By offering a set of plans that demonstrate what spending cuts might look like in order to achieve significant deficit reduction, we aim to embolden that discussion. Our plans are almost certainly not perfect. And, to be clear, we do not ourselves support all the cuts listed. In fact, we offer cuts where, in other contexts, the Center for American Progress has urged expansions. But our choices have been made with a sincere eye toward what would work best for our country given the deficit-reduction parameters we have set out for ourselves. To some extent, the purpose of this exercise is to test those parameters. Is cutting the budget by $255 billion too much? Is $170 billion, $130 billion, or $85 billion?
If your answer is that every one of these options is too much, that they shortchange public needs, that perhaps we need to be making greater investments and provide expanded public services not less, that’s a fair position. It means you either believe that we can afford very large deficits or that we should solve the deficit problem completely, or almost completely, through taxes.
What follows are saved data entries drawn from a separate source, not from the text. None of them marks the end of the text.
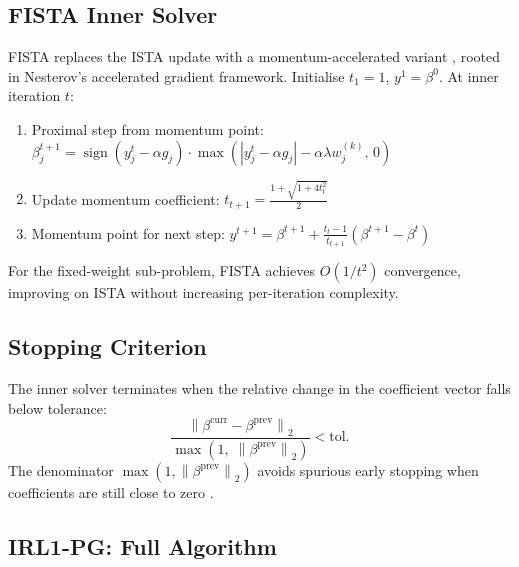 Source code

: \documentclass[12pt,a4paper]{article}
\DeclareMathOperator{\sign}{sign}
\newcommand{\norm}[1]{\left\|#1\right\|}
\newcommand{\abs}[1]{\left|#1\right|}
\begin{document}
\subsection{FISTA Inner Solver}

FISTA replaces the ISTA update with a momentum-accelerated variant \citep{beck2009},
rooted in Nesterov's \citeyearpar{nesterov1983} accelerated gradient framework.
Initialise $t_1 = 1$, $y^1 = \beta^0$.  At inner iteration $t$:
\begin{enumerate}[noitemsep]
    \item Proximal step from momentum point:
          $\beta^{t+1}_j = \sign(y^t_j - \alpha g_j) \cdot \max(\abs{y^t_j - \alpha g_j}
          - \alpha\lambda w_j^{(k)},\, 0)$
    \item Update momentum coefficient:
          $t_{t+1} = \frac{1 + \sqrt{1 + 4t_t^2}}{2}$
    \item Momentum point for next step:
          $y^{t+1} = \beta^{t+1} + \frac{t_t - 1}{t_{t+1}}(\beta^{t+1} - \beta^t)$
\end{enumerate}
For the fixed-weight sub-problem, FISTA achieves $O(1/t^2)$ convergence, improving on
ISTA without increasing per-iteration complexity.

\subsection{Stopping Criterion}

The inner solver terminates when the relative change in the coefficient vector falls
below tolerance:
\begin{equation}
    \frac{\norm{\beta^{\mathrm{curr}} - \beta^{\mathrm{prev}}}_2}
         {\max\!\left(1,\; \norm{\beta^{\mathrm{prev}}}_2\right)} < \mathrm{tol}.
    \label{eq:stopping}
\end{equation}
The denominator $\max(1, \norm{\beta^{\mathrm{prev}}}_2)$ avoids spurious early
stopping when coefficients are still close to zero \citep{parikh2014}.

\subsection{IRL1-PG: Full Algorithm}
\end{document}
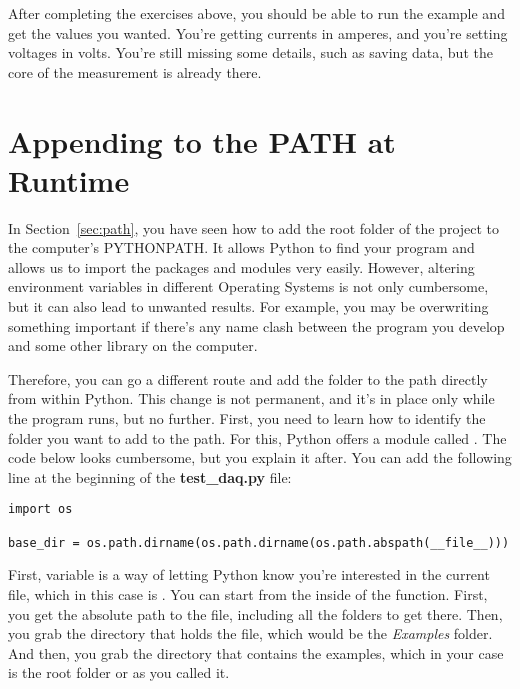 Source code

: 
After completing the exercises above, you should be able to run the example and get the values you wanted. You're getting currents in amperes, and you're setting voltages in volts. You're still missing some details, such as saving data, but the core of the measurement is already there.

\section{Appending to the PATH at Runtime}\label{sec:appending-path}
In Section~\ref{sec:path}, you have seen how to add the root folder of the project to the computer's PYTHONPATH. It allows Python to find your program and allows us to import the packages and modules very easily. However, altering environment variables in different Operating Systems is not only cumbersome, but it can also lead to unwanted results. For example, you may be overwriting something important if there's any name clash between the program you develop and some other library on the computer.

Therefore, you can go a different route and add the folder to the path directly from within Python. This change is not permanent, and it's in place only while the program runs, but no further. First, you need to learn how to identify the folder you want to add to the path. For this, Python offers a module called . The code below looks cumbersome, but you explain it after. You can add the following line at the beginning of the \textbf{test\_daq.py} file:

\begin{verbatim}
import os

base_dir = os.path.dirname(os.path.dirname(os.path.abspath(__file__)))
\end{verbatim}

First,  variable is a way of letting Python know you're interested in the current file, which in this case is . You can start from the inside of the function. First, you get the absolute path to the file, including all the folders to get there. Then, you grab the directory that holds the file, which would be the \emph{Examples} folder. And then, you grab the directory that contains the examples, which in your case is the root folder or  as you called it.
The other ground for disagreement is with our specific choices regarding what to cut. That’s fair as well. But what we ask for is this: We have shown a way to do this within your broad parameters for spending cuts, whoever you are. If you don’t like the way we did it, offer an alternative at least as detailed as we have. Replace everything you take out from our plan with something just as big. Let’s put serious ideas on the table and discuss them.
But there is one position that isn’t fair. That is the all-too-common posture that this can all be done with just a little belt-tightening and reductions in wasteful government spending—with no need to get into spending cuts that hurt and unwanted tax increases. That sort of nonsense does a great disservice to our country.
Nothing does more to postpone the day when we seriously address budget deficits than pretending that it is easy.
The deficits our nation will run for the next few years are important for getting the country back on a solid economic foundation. But we need to be planning for the day when we deal with our longer-term deficits. That fiscal challenge is one where discussion that isn’t serious doesn’t just get us nowhere—it brings us backward. Nothing does more to postpone the day when we seriously address budget deficits than pretending that it is easy, offering only showy spending cuts that don’t amount to much or orchestrating budget gimmicks that obscure the true cost of tax cuts. The deficit peacocks who play this game are all show and no substance. But they’re worse than that—by offering these palliatives they’re making it politically harder to get to the real business of addressing our deficit challenge. And that’s a challenge we need to address.